§ What the exercise asks:
Restate every entry verbatim; drop the pictures.

§ Dataset records:
* * * * * * * * *

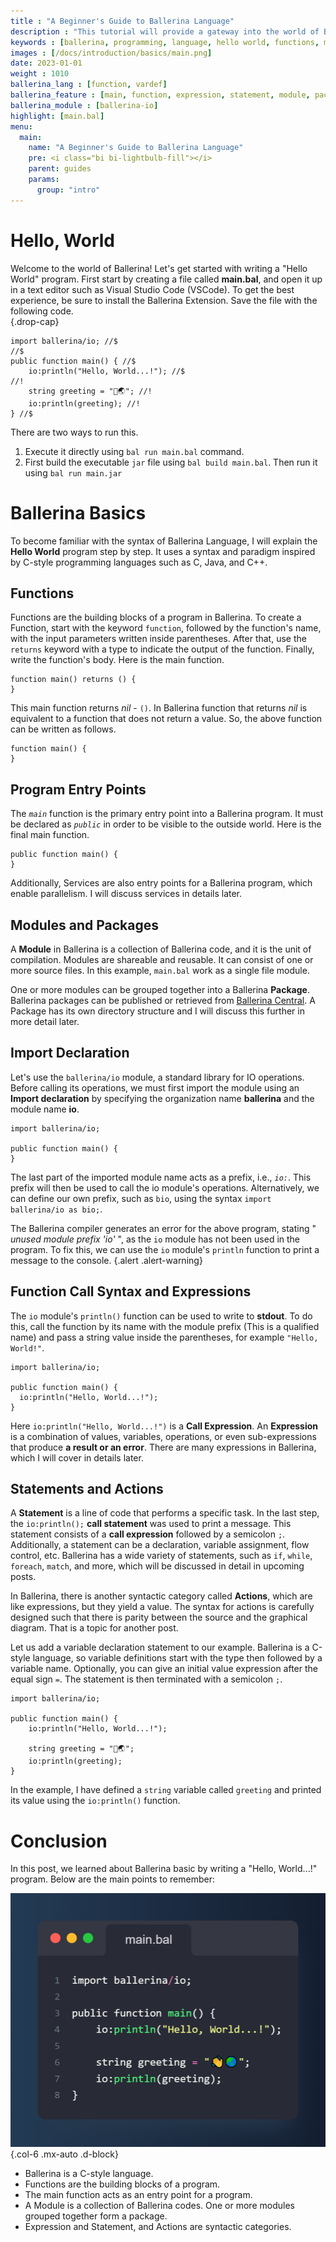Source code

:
 ```yaml
---
title : "A Beginner's Guide to Ballerina Language"
description : "This tutorial will provide a gateway into the world of Ballerina. Learn how to build a 'Hello World' program by harnessing the power of functions, modules, expressions, statements. Step into the world of Ballerina, and say hello to a new way of programming!"
keywords : [ballerina, programming, language, hello world, functions, modules, expressions, statements]
images : [/docs/introduction/basics/main.png]
date: 2023-01-01
weight : 1010
ballerina_lang : [function, vardef]
ballerina_feature : [main, function, expression, statement, module, package]
ballerina_module : [ballerina-io]
highlight: [main.bal]
menu:
  main:
    name: "A Beginner's Guide to Ballerina Language"
    pre: <i class="bi bi-lightbulb-fill"></i>
    parent: guides
    params:
      group: "intro"
---
```


# Hello, World

Welcome to the world of Ballerina! Let's get started with writing a "Hello World" program.
First start by creating a file called **main.bal**, and open it up in a text editor such as Visual Studio Code (VSCode). To get the best experience, be sure to install the Ballerina Extension. Save the file with the following code.  
{.drop-cap}

```ballerina {filename="main.bal" result="output" trim=false codeview=false}
import ballerina/io; //$
//$
public function main() { //$
    io:println("Hello, World...!"); //$
//!
    string greeting = "👋🌏"; //!
    io:println(greeting); //!
} //$
```

There are two ways to run this.

1. Execute it directly using `bal run main.bal` command.
2. First build the executable `jar` file using `bal build main.bal`. Then run it using `bal run main.jar`  

# Ballerina Basics

To become familiar with the syntax of Ballerina Language, I will explain the **Hello World** program step by step. It uses a syntax and paradigm inspired by C-style programming languages such as C, Java, and C++.

## Functions

Functions are the building blocks of a program in Ballerina. To create a Function, start with the keyword `function`, followed by the function's name, with the input parameters written inside parentheses. After that, use the `returns` keyword with a type to indicate the output of the function. Finally, write the function's body. Here is the main function.

```plan { title="Function Definition Syntax" lang="ballerina" lines="1 2"}
function main() returns () {
}
```

This main function returns *nil* - `()`. In Ballerina function that returns *nil* is equivalent to a function that does not return a value. So, the above function can be written as follows.

```plan { title="Function Definition Syntax Without Returns" lang="ballerina" lines="1 2"}
function main() {
}
```

## Program Entry Points

The *`main`* function is the primary entry point into a Ballerina program. It must be declared as *`public`* in order to be visible to the outside world. Here is the final main function.

```plan { title="Public Main Function" lang="ballerina" lines="1"}
public function main() {
}
```

Additionally, Services are also entry points for a Ballerina program, which enable parallelism. I will discuss services in details later.

## Modules and Packages

A **Module** in Ballerina is a collection of Ballerina code, and it is the unit of compilation. Modules are shareable and reusable. It can consist of one or more source files. In this example, `main.bal` work as a single file module.

One or more modules can be grouped together into a Ballerina **Package**. Ballerina packages can be published or retrieved from [Ballerina Central](https://central.ballerina.io "ballerina package repository"). A Package has its own directory structure and I will discuss this further in more detail later.

## Import Declaration

Let's use the `ballerina/io` module, a standard library for IO operations. Before calling its operations, we must first import the module using an **Import declaration** by specifying the organization name **ballerina** and the module name **io**.

```plan { title="Import Declaration Syntax" lang="ballerina" lines="1"}
import ballerina/io;

public function main() {
}
```

The last part of the imported module name acts as a prefix, i.e., *`io:`*. This prefix will then be used to call the io module's operations. Alternatively, we can define our own prefix, such as `bio`, using the syntax `import ballerina/io as bio;`.

The Ballerina compiler generates an error for the above program, stating " *unused module prefix 'io'* ", as the `io` module has not been used in the program. To fix this, we can use the `io` module's `println` function to print a message to the console.
{.alert .alert-warning}

## Function Call Syntax and Expressions

The `io` module's `println()` function can be used to write to **stdout**. To do this, call the function by its name with the module prefix (This is a qualified name) and pass a string value inside the parentheses, for example `"Hello, World!"`.

```plan { title="Function Call Syntax" lang="ballerina" lines="4"}
import ballerina/io;

public function main() {
  io:println("Hello, World...!");
}
```

Here `io:println("Hello, World...!")` is a **Call Expression**. An **Expression** is a combination of values, variables, operations, or even sub-expressions that produce **a result or an error**.  There are many expressions in Ballerina, which I will cover in details later.

## Statements and Actions

A **Statement** is a line of code that performs a specific task. In the last step, the `io:println();` **call statement** was used to print a message. This statement consists of a **call expression** followed by a semicolon `;`. Additionally, a statement can be a declaration, variable assignment, flow control, etc. Ballerina has a wide variety of statements, such as `if`, `while`, `foreach`, `match`, and more, which will be discussed in detail in upcoming posts.

In Ballerina, there is another syntactic category called **Actions**, which are like expressions, but they yield a value. The syntax for actions is carefully designed such that there is parity between the source and the graphical diagram. That is a topic for another post.

Let us add a variable declaration statement to our example. Ballerina is a C-style language, so variable definitions start with the type then followed by a variable name. Optionally, you can give an initial value expression after the equal sign `=`. The statement is then terminated with a semicolon `;`.

```plan { title="Variable Declaration Statement" lang="ballerina" lines="6 7"}
import ballerina/io;

public function main() {
    io:println("Hello, World...!");

    string greeting = "👋🌏";
    io:println(greeting);
}
```

In the example, I have defined a `string` variable called `greeting` and printed its value using the `io:println()` function.  

# Conclusion

In this post, we learned about Ballerina basic by writing a "Hello, World...!" program.  Below are the main points to remember:

![hello world](/docs/introduction/basics/main.png)
{.col-6 .mx-auto .d-block}

* Ballerina is a C-style language.
* Functions are the building blocks of a program.
* The main function acts as an entry point for a program.
* A Module is a collection of Ballerina codes. One or more modules grouped together form a package.
* Expression and Statement, and Actions are syntactic categories.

* * * * * * * * *

§ Solution:
Source code

:
 ```yaml
---
title : "A Beginner's Guide to Ballerina Language"
description : "This tutorial will provide a gateway into the world of Ballerina. Learn how to build a 'Hello World' program by harnessing the power of functions, modules, expressions, statements. Step into the world of Ballerina, and say hello to a new way of programming!"
keywords : [ballerina, programming, language, hello world, functions, modules, expressions, statements]
images : [/docs/introduction/basics/main.png]
date: 2023-01-01
weight : 1010
ballerina_lang : [function, vardef]
ballerina_feature : [main, function, expression, statement, module, package]
ballerina_module : [ballerina-io]
highlight: [main.bal]
menu:
  main:
    name: "A Beginner's Guide to Ballerina Language"
    pre: <i class="bi bi-lightbulb-fill"></i>
    parent: guides
    params:
      group: "intro"
---
```


# Hello, World

Welcome to the world of Ballerina! Let's get started with writing a "Hello World" program.
First start by creating a file called **main.bal**, and open it up in a text editor such as Visual Studio Code (VSCode). To get the best experience, be sure to install the Ballerina Extension. Save the file with the following code.  
{.drop-cap}

```ballerina {filename="main.bal" result="output" trim=false codeview=false}
import ballerina/io; //$
//$
public function main() { //$
    io:println("Hello, World...!"); //$
//!
    string greeting = "👋🌏"; //!
    io:println(greeting); //!
} //$
```

There are two ways to run this.

1. Execute it directly using `bal run main.bal` command.
2. First build the executable `jar` file using `bal build main.bal`. Then run it using `bal run main.jar`  

# Ballerina Basics

To become familiar with the syntax of Ballerina Language, I will explain the **Hello World** program step by step. It uses a syntax and paradigm inspired by C-style programming languages such as C, Java, and C++.

## Functions

Functions are the building blocks of a program in Ballerina. To create a Function, start with the keyword `function`, followed by the function's name, with the input parameters written inside parentheses. After that, use the `returns` keyword with a type to indicate the output of the function. Finally, write the function's body. Here is the main function.

```plan { title="Function Definition Syntax" lang="ballerina" lines="1 2"}
function main() returns () {
}
```

This main function returns *nil* - `()`. In Ballerina function that returns *nil* is equivalent to a function that does not return a value. So, the above function can be written as follows.

```plan { title="Function Definition Syntax Without Returns" lang="ballerina" lines="1 2"}
function main() {
}
```

## Program Entry Points

The *`main`* function is the primary entry point into a Ballerina program. It must be declared as *`public`* in order to be visible to the outside world. Here is the final main function.

```plan { title="Public Main Function" lang="ballerina" lines="1"}
public function main() {
}
```

Additionally, Services are also entry points for a Ballerina program, which enable parallelism. I will discuss services in details later.

## Modules and Packages

A **Module** in Ballerina is a collection of Ballerina code, and it is the unit of compilation. Modules are shareable and reusable. It can consist of one or more source files. In this example, `main.bal` work as a single file module.

One or more modules can be grouped together into a Ballerina **Package**. Ballerina packages can be published or retrieved from [Ballerina Central](https://central.ballerina.io "ballerina package repository"). A Package has its own directory structure and I will discuss this further in more detail later.

## Import Declaration

Let's use the `ballerina/io` module, a standard library for IO operations. Before calling its operations, we must first import the module using an **Import declaration** by specifying the organization name **ballerina** and the module name **io**.

```plan { title="Import Declaration Syntax" lang="ballerina" lines="1"}
import ballerina/io;

public function main() {
}
```

The last part of the imported module name acts as a prefix, i.e., *`io:`*. This prefix will then be used to call the io module's operations. Alternatively, we can define our own prefix, such as `bio`, using the syntax `import ballerina/io as bio;`.

The Ballerina compiler generates an error for the above program, stating " *unused module prefix 'io'* ", as the `io` module has not been used in the program. To fix this, we can use the `io` module's `println` function to print a message to the console.
{.alert .alert-warning}

## Function Call Syntax and Expressions

The `io` module's `println()` function can be used to write to **stdout**. To do this, call the function by its name with the module prefix (This is a qualified name) and pass a string value inside the parentheses, for example `"Hello, World!"`.

```plan { title="Function Call Syntax" lang="ballerina" lines="4"}
import ballerina/io;

public function main() {
  io:println("Hello, World...!");
}
```

Here `io:println("Hello, World...!")` is a **Call Expression**. An **Expression** is a combination of values, variables, operations, or even sub-expressions that produce **a result or an error**.  There are many expressions in Ballerina, which I will cover in details later.

## Statements and Actions

A **Statement** is a line of code that performs a specific task. In the last step, the `io:println();` **call statement** was used to print a message. This statement consists of a **call expression** followed by a semicolon `;`. Additionally, a statement can be a declaration, variable assignment, flow control, etc. Ballerina has a wide variety of statements, such as `if`, `while`, `foreach`, `match`, and more, which will be discussed in detail in upcoming posts.

In Ballerina, there is another syntactic category called **Actions**, which are like expressions, but they yield a value. The syntax for actions is carefully designed such that there is parity between the source and the graphical diagram. That is a topic for another post.

Let us add a variable declaration statement to our example. Ballerina is a C-style language, so variable definitions start with the type then followed by a variable name. Optionally, you can give an initial value expression after the equal sign `=`. The statement is then terminated with a semicolon `;`.

```plan { title="Variable Declaration Statement" lang="ballerina" lines="6 7"}
import ballerina/io;

public function main() {
    io:println("Hello, World...!");

    string greeting = "👋🌏";
    io:println(greeting);
}
```

In the example, I have defined a `string` variable called `greeting` and printed its value using the `io:println()` function.  

# Conclusion

In this post, we learned about Ballerina basic by writing a "Hello, World...!" program.  Below are the main points to remember:

![hello world](/docs/introduction/basics/main.png)
{.col-6 .mx-auto .d-block}

* Ballerina is a C-style language.
* Functions are the building blocks of a program.
* The main function acts as an entry point for a program.
* A Module is a collection of Ballerina codes. One or more modules grouped together form a package.
* Expression and Statement, and Actions are syntactic categories.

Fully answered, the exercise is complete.